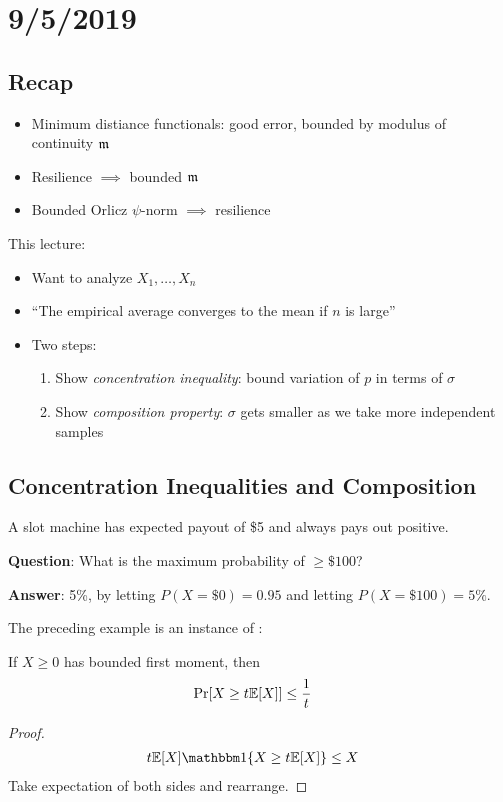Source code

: \section{9/5/2019}

\subsection{Recap}

\begin{itemize}
    \item Minimum distiance functionals: good error, bounded by modulus of continuity $\mathfrak{m}$
    \item Resilience $\implies$ bounded $\mathfrak{m}$
    \item Bounded Orlicz $\psi$-norm $\implies$ resilience
\end{itemize}
This lecture:
\begin{itemize}
    \item Want to analyze $X_1, \ldots, X_n$
    \item ``The empirical average converges to the mean if $n$ is large''
    \item Two steps:
    \begin{enumerate}
        \item Show \emph{concentration inequality}: bound variation of $p$ in terms of $\sigma$
        \item Show \emph{composition property}: $\sigma$ gets smaller as we take more independent samples
    \end{enumerate}
\end{itemize}

\subsection{Concentration Inequalities and Composition}

\begin{example}
    A slot machine has expected payout of \$5 and always pays out positive.
    
    \textbf{Question}: What is the maximum probability of $\geq \$100$?
    
    \textbf{Answer}: 5\%, by letting $P(X=\$0) = 0.95$ and letting $P(X=\$100) = 5\%$.
\end{example}

The preceding example is an instance of :
\begin{theorem}\label{thm:markov}
    If $X \geq 0$ has bounded first moment, then
    \begin{align}
        \Pr[X \geq t \mathbb{E}[X]] &\leq \frac{1}{t}
    \end{align}
\end{theorem}
\begin{proof}
    \begin{align}  
        t \ex[X] \ind\{X \geq t \ex[X]\} &\leq X
    \end{align}
    Take expectation of both sides and rearrange.
\end{proof}

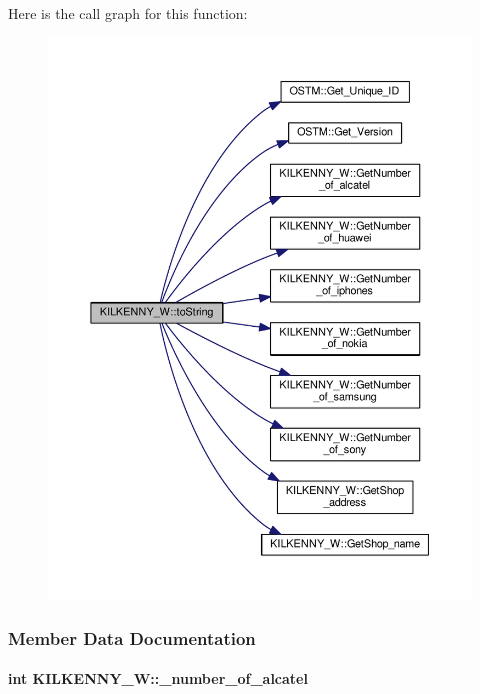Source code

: Here is the call graph for this function\+:\nopagebreak
\begin{figure}[H]
\begin{center}
\leavevmode
\includegraphics[width=350pt]{class_k_i_l_k_e_n_n_y___w_aea627b4c0efd0f725363556afe1ad849_aea627b4c0efd0f725363556afe1ad849_cgraph}
\end{center}
\end{figure}




\subsubsection{Member Data Documentation}
\paragraph[{\texorpdfstring{\+\_\+number\+\_\+of\+\_\+alcatel}{_number_of_alcatel}}]{\setlength{\rightskip}{0pt plus 5cm}int K\+I\+L\+K\+E\+N\+N\+Y\+\_\+\+W\+::\+\_\+number\+\_\+of\+\_\+alcatel\hspace{0.3cm}{\ttfamily [private]}}\hypertarget{class_k_i_l_k_e_n_n_y___w_ab1523ca2daf22c518edb3be585485b16_ab1523ca2daf22c518edb3be585485b16}{}\label{class_k_i_l_k_e_n_n_y___w_ab1523ca2daf22c518edb3be585485b16_ab1523ca2daf22c518edb3be585485b16}


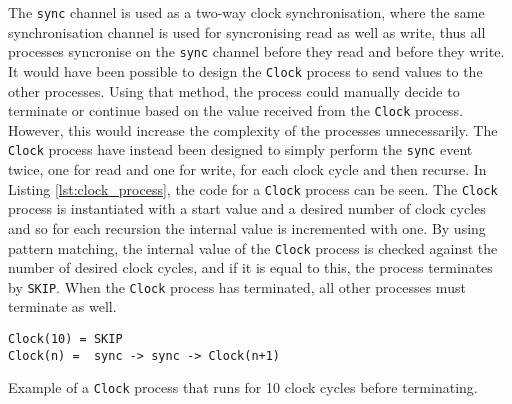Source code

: The \texttt{sync} channel is used as a two-way clock synchronisation, where the same synchronisation channel is used for syncronising read as well as write, thus all processes syncronise on the \texttt{sync} channel before they read and before they write.
It would have been possible to design the \texttt{Clock} process to send values to the other processes. Using that method, the process could manually decide to terminate or continue based on the value received from the \texttt{Clock} process. However, this would increase the complexity of the processes unnecessarily. The \texttt{Clock} process have instead been designed to simply perform the \texttt{sync} event twice, one for read and one for write, for each clock cycle and then recurse. In Listing \ref{lst:clock_process}, the \cspm{} code for a \texttt{Clock} process can be seen. The \texttt{Clock} process is instantiated with a start value and a desired number of clock cycles and so for each recursion the internal value is incremented with one. By using pattern matching, the internal value of the \texttt{Clock} process is checked against the number of desired clock cycles, and if it is equal to this, the process terminates by \texttt{SKIP}. When the \texttt{Clock} process has terminated, all other processes must terminate as well.
\begin{listing}
\begin{verbatim}
Clock(10) = SKIP
Clock(n) =  sync -> sync -> Clock(n+1)
\end{verbatim}
\caption{Example of a \texttt{Clock} process that runs for 10 clock cycles before terminating. }
\label{lst:clock_process}
\end{listing}

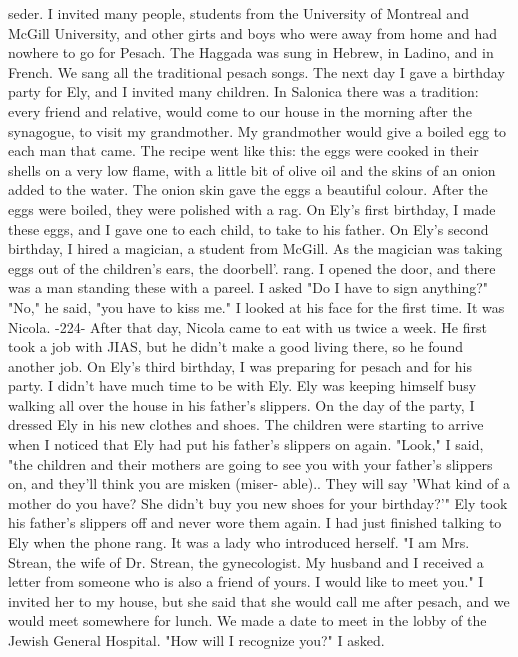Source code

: seder. I invited many people, students from the University of Montreal and McGill University, and other girts and boys who were away from home and had nowhere to go for Pesach. The Haggada was sung in Hebrew, 
in Ladino, and in French. We sang all the traditional pesach songs. 
The next day I gave a birthday party for Ely, and I invited many 
children. In Salonica there was a tradition: every friend and relative, 
would come to our house in the morning after the synagogue, to visit 
my grandmother. My grandmother would give a boiled egg to each man that 
came. The recipe went like this: the eggs were cooked in their shells 
on a very low flame, with a little bit of olive oil and the skins of 
an onion added to the water. The onion skin gave the eggs a beautiful 
colour. After the eggs were boiled, they were polished with a rag. On 
Ely's first birthday, I made these eggs, and I gave one to each child, to 
take to his father. 
On Ely's second birthday, I hired a magician, a student from McGill. 
As the magician was taking eggs out of the children's ears, the doorbell'. 
rang. I opened the door, and there was a man standing these with a pareel. I asked "Do I have to sign anything?" 
"No," he said, "you have to kiss me." I looked at his face for the 
first time. It was Nicola. 
-224- 
After that day, Nicola came to eat with us twice a week. He 
first took a job with JIAS, but he didn't make a good living there, 
so he found another job. 
On Ely's third birthday, I was preparing for pesach and for his 
party. I didn't have much time to be with Ely. Ely was keeping himself 
busy walking all over the house in his father's slippers. On the day of 
the party, I dressed Ely in his new clothes and shoes. The children were 
starting to arrive when I noticed that Ely had put his father's slippers 
on again. 
"Look," I said, "the children and their mothers are going to see you 
with your father's slippers on, and they'll think you are misken (miser-
able).. They will say 'What kind of a mother do you have? She didn't 
buy you new shoes for your birthday?'" Ely took his father's slippers 
off and never wore them again. 
I had just finished talking to Ely when the phone rang. It was a 
lady who introduced herself. "I am Mrs. Strean, the wife of Dr. Strean, 
the gynecologist. My husband and I received a letter from someone who 
is also a friend of yours. I would like to meet you." I invited her to 
my house, but she said that she would call me after pesach, and we would 
meet somewhere for lunch. We made a date to meet in the lobby of the 
Jewish General Hospital. 
"How will I recognize you?" I asked. 
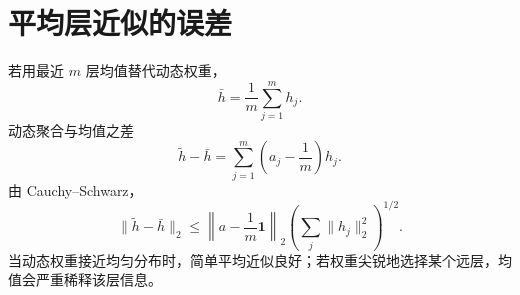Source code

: \documentclass[UTF8,12pt,a4paper,fontset=none]{ctexart}
\numberwithin{equation}{section}
\begin{document}
\section{平均层近似的误差}
若用最近 $m$ 层均值替代动态权重，
\begin{equation}
 \bar h=\frac1m\sum_{j=1}^{m}h_j.
\end{equation}
动态聚合与均值之差
\begin{equation}
 \widetilde h-\bar h=
 \sum_{j=1}^{m}\left(a_j-\frac1m\right)h_j.
\end{equation}
由 Cauchy--Schwarz，
\begin{equation}
 \|\widetilde h-\bar h\|_2
 \le\left\|a-\frac1m\mathbf 1\right\|_2
 \left(\sum_j\|h_j\|_2^2\right)^{1/2}.
\end{equation}
当动态权重接近均匀分布时，简单平均近似良好；若权重尖锐地选择某个远层，均值会严重稀释该层信息。
\end{document}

#####

Assignment =
Set down exactly the lines of the data above, beginning with the line that has "I had just finished" and ending with the line that has "my house, but", and no others.

Result of this exercise =
I had just finished talking to Ely when the phone rang. It was a 
lady who introduced herself. "I am Mrs. Strean, the wife of Dr. Strean, 
the gynecologist. My husband and I received a letter from someone who 
is also a friend of yours. I would like to meet you." I invited her to 
my house, but she said that she would call me after pesach, and we would 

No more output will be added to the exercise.